Sending notifications via email

Write notifications in TeskaLabs SP-Lang. If you're writing a notification for a detection, write the email notification in the trigger section.

Important

For notifications that send emails, you need to create an email template in the Library to connect with. This template includes the actual text that the recipient will see, with blank fields that change based on what the detected activity is (using Jinja templating), including which logs are involved in the detection, and any other information you choose. The notification section in the detection rule is what populates the blank fields in the email template. You can use a single email template for multiple detection rules.

Example:

Use this example as a guide. Click the icons to learn what each line means.

trigger: #(1)
  - notification: #(2)
      type: email #(3)
      template: "/Templates/Email/Notification.md" #(4)
      to: [email@example.com] #(5)
      variables: #(6)
        !DICT #(7)
        type: "{str:any}" #(8)
        with: #(9)
          name: Notification from the detection X #(10)
          events: !ARG EVENTS #(11)
          address: !ITEM EVENT client.address #(12)
          description: Detection of X by TeskaLabs LogMan.io #(13)
  1. Indicates the beginning of the trigger section.

  2. Indicates the beginning of the notification section.

  3. To send an email, write email for type.

  4. This tells the notification where to get the email template from. You need to specify the filepath (or location) of the email template in the Library. In this example, the template is in the Library, in the Templates folder, in the Email subfolder, and it’s called Notification.md.

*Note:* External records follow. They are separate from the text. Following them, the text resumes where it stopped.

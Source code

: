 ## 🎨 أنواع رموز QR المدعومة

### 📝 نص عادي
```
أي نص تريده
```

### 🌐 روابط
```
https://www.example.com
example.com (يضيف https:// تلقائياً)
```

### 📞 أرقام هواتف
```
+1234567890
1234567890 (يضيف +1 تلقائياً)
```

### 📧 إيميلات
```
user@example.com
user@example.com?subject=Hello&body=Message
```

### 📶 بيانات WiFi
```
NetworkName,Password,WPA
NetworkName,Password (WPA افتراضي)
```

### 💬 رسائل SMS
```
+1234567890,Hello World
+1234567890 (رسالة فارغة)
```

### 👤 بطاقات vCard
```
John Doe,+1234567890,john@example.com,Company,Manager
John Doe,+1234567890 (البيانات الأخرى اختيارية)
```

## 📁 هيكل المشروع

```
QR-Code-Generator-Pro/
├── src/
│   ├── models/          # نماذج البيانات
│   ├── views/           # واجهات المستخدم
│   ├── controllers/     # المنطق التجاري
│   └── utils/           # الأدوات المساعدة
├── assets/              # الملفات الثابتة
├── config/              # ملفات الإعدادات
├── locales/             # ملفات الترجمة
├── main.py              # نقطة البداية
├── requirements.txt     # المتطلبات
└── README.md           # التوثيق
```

  5. Write the email address where you want the email to go.

  6. Begins the section that gives directions for how to fill the blank fields from the email template.

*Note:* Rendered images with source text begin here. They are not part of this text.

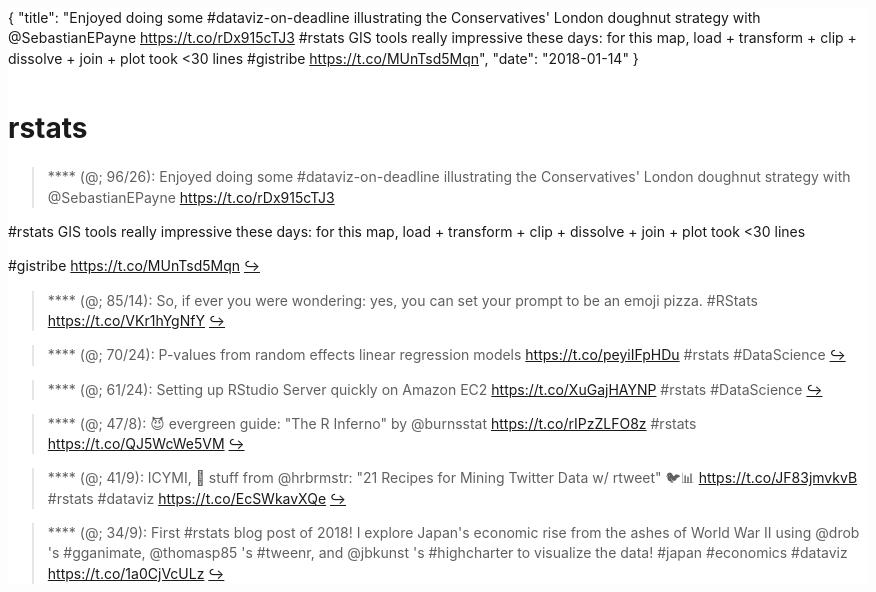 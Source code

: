 {
  "title": "Enjoyed doing some #dataviz-on-deadline illustrating the Conservatives' London doughnut strategy with @SebastianEPayne https://t.co/rDx915cTJ3 #rstats GIS tools really impressive these days: for this map, load + transform + clip + dissolve + join + plot took &lt;30 lines #gistribe https://t.co/MUnTsd5Mqn",
  "date": "2018-01-14"
}

# rstats

> **** (@; 96/26): Enjoyed doing some #dataviz-on-deadline illustrating the Conservatives' London doughnut strategy with @SebastianEPayne https://t.co/rDx915cTJ3
>
#rstats GIS tools really impressive these days: for this map, load + transform + clip + dissolve + join + plot took &lt;30 lines
>
#gistribe https://t.co/MUnTsd5Mqn  [&#8618;](https://twitter.com/dataandme/status/952499920090619904)




> **** (@; 85/14): So, if ever you were wondering: yes, you can set your prompt to be an emoji pizza. 
#RStats https://t.co/VKr1hYgNfY  [&#8618;](https://twitter.com/dataandme/status/952582356640157696)




> **** (@; 70/24): P-values from random effects linear regression models https://t.co/peyiIFpHDu #rstats #DataScience  [&#8618;](https://twitter.com/dataandme/status/952492960461066241)




> **** (@; 61/24): Setting up RStudio Server quickly on Amazon EC2 https://t.co/XuGajHAYNP #rstats #DataScience  [&#8618;](https://twitter.com/dataandme/status/952422501396738048)




> **** (@; 47/8): 😈 evergreen guide: "The R Inferno" by @burnsstat https://t.co/rIPzZLFO8z #rstats https://t.co/QJ5WcWe5VM  [&#8618;](https://twitter.com/dataandme/status/952541329715875841)




> **** (@; 41/9): ICYMI, 💫 stuff from @hrbrmstr:
"21 Recipes for Mining Twitter Data w/ rtweet" 🐦📊 
https://t.co/JF83jmvkvB #rstats #dataviz https://t.co/EcSWkavXQe  [&#8618;](https://twitter.com/dataandme/status/952601735197089798)




> **** (@; 34/9): First #rstats blog post of 2018!  I explore Japan's economic rise from the ashes of World War II using @drob 's #gganimate, @thomasp85 's   #tweenr, and @jbkunst 's #highcharter to visualize the data!
#japan #economics #dataviz 
https://t.co/1a0CjVcULz  [&#8618;](https://twitter.com/dataandme/status/952539710324465665)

  7. An SP-Lang expression that creates a dictionary so you can use key-value pairs in the notification. (The key is the first word, and the value is what follows.) Always include !DICT.

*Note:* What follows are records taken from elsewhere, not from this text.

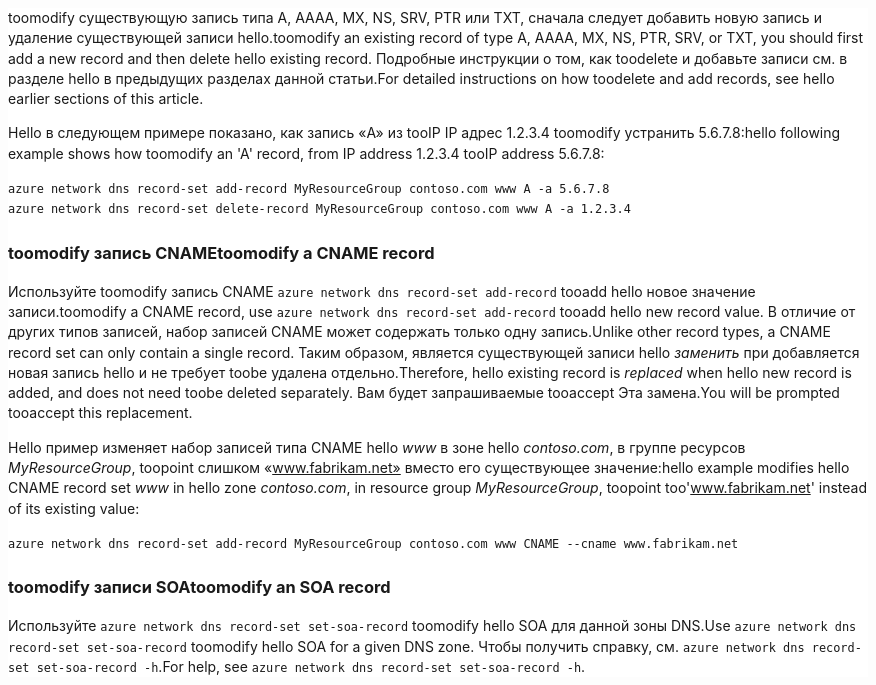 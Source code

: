 <span data-ttu-id="77993-201">toomodify существующую запись типа A, AAAA, MX, NS, SRV, PTR или TXT, сначала следует добавить новую запись и удаление существующей записи hello.</span><span class="sxs-lookup"><span data-stu-id="77993-201">toomodify an existing record of type A, AAAA, MX, NS, PTR, SRV, or TXT, you should first add a new record and then delete hello existing record.</span></span> <span data-ttu-id="77993-202">Подробные инструкции о том, как toodelete и добавьте записи см. в разделе hello в предыдущих разделах данной статьи.</span><span class="sxs-lookup"><span data-stu-id="77993-202">For detailed instructions on how toodelete and add records, see hello earlier sections of this article.</span></span>

<span data-ttu-id="77993-203">Hello в следующем примере показано, как запись «A» из tooIP IP адрес 1.2.3.4 toomodify устранить 5.6.7.8:</span><span class="sxs-lookup"><span data-stu-id="77993-203">hello following example shows how toomodify an 'A' record, from IP address 1.2.3.4 tooIP address 5.6.7.8:</span></span>

```azurecli
azure network dns record-set add-record MyResourceGroup contoso.com www A -a 5.6.7.8
azure network dns record-set delete-record MyResourceGroup contoso.com www A -a 1.2.3.4
```

### <a name="toomodify-a-cname-record"></a><span data-ttu-id="77993-204">toomodify запись CNAME</span><span class="sxs-lookup"><span data-stu-id="77993-204">toomodify a CNAME record</span></span>

<span data-ttu-id="77993-205">Используйте toomodify запись CNAME `azure network dns record-set add-record` tooadd hello новое значение записи.</span><span class="sxs-lookup"><span data-stu-id="77993-205">toomodify a CNAME record, use `azure network dns record-set add-record` tooadd hello new record value.</span></span> <span data-ttu-id="77993-206">В отличие от других типов записей, набор записей CNAME может содержать только одну запись.</span><span class="sxs-lookup"><span data-stu-id="77993-206">Unlike other record types, a CNAME record set can only contain a single record.</span></span> <span data-ttu-id="77993-207">Таким образом, является существующей записи hello *заменить* при добавляется новая запись hello и не требует toobe удалена отдельно.</span><span class="sxs-lookup"><span data-stu-id="77993-207">Therefore, hello existing record is *replaced* when hello new record is added, and does not need toobe deleted separately.</span></span>  <span data-ttu-id="77993-208">Вам будет запрашиваемые tooaccept Эта замена.</span><span class="sxs-lookup"><span data-stu-id="77993-208">You will be prompted tooaccept this replacement.</span></span>

<span data-ttu-id="77993-209">Hello пример изменяет набор записей типа CNAME hello *www* в зоне hello *contoso.com*, в группе ресурсов *MyResourceGroup*, toopoint слишком «www.fabrikam.net» вместо его существующее значение:</span><span class="sxs-lookup"><span data-stu-id="77993-209">hello example modifies hello CNAME record set *www* in hello zone *contoso.com*, in resource group *MyResourceGroup*, toopoint too'www.fabrikam.net' instead of its existing value:</span></span>

```azurecli
azure network dns record-set add-record MyResourceGroup contoso.com www CNAME --cname www.fabrikam.net
``` 

### <a name="toomodify-an-soa-record"></a><span data-ttu-id="77993-210">toomodify записи SOA</span><span class="sxs-lookup"><span data-stu-id="77993-210">toomodify an SOA record</span></span>

<span data-ttu-id="77993-211">Используйте `azure network dns record-set set-soa-record` toomodify hello SOA для данной зоны DNS.</span><span class="sxs-lookup"><span data-stu-id="77993-211">Use `azure network dns record-set set-soa-record` toomodify hello SOA for a given DNS zone.</span></span> <span data-ttu-id="77993-212">Чтобы получить справку, см. `azure network dns record-set set-soa-record -h`.</span><span class="sxs-lookup"><span data-stu-id="77993-212">For help, see `azure network dns record-set set-soa-record -h`.</span></span>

  8. Always make type "{str:any}" so that the values in the key-value pairs can be in any format (numbers, words, arrays, etc.).

  9. Always include with, because it begins the list of fields from the email template. Everything nested under with is a field from the email template.

  10. The name of the detection rule, which should be understandable to the recipient

  11. events is the key, or field name, and !ARG EVENTS is an SP-Lang expression that lists the logs that caused a positive detection from the detection rule.

  12. address is the key, or field name, and !ITEM EVENT client.address gets the value of the field client.address from each log that caused a positive detection from the detection rule.

  13. Your description of the event, which needs to be very clear and accurate

Populating the email template

name, events, address, and description are fields in the email template in this example. Always make sure that the keys you write in the with section match the fields in your email template.

notification and email template comparison

The fields name and description are static text values - they stay the same in every notification.

The fileds events and address are dynamic values - they change based on which logs caused a positive detection from the detection rule. You can write dynamic fields using TeskaLabs SP-Lang.

Refer to our directions for creating email templates to write templates that work correctly as notifications.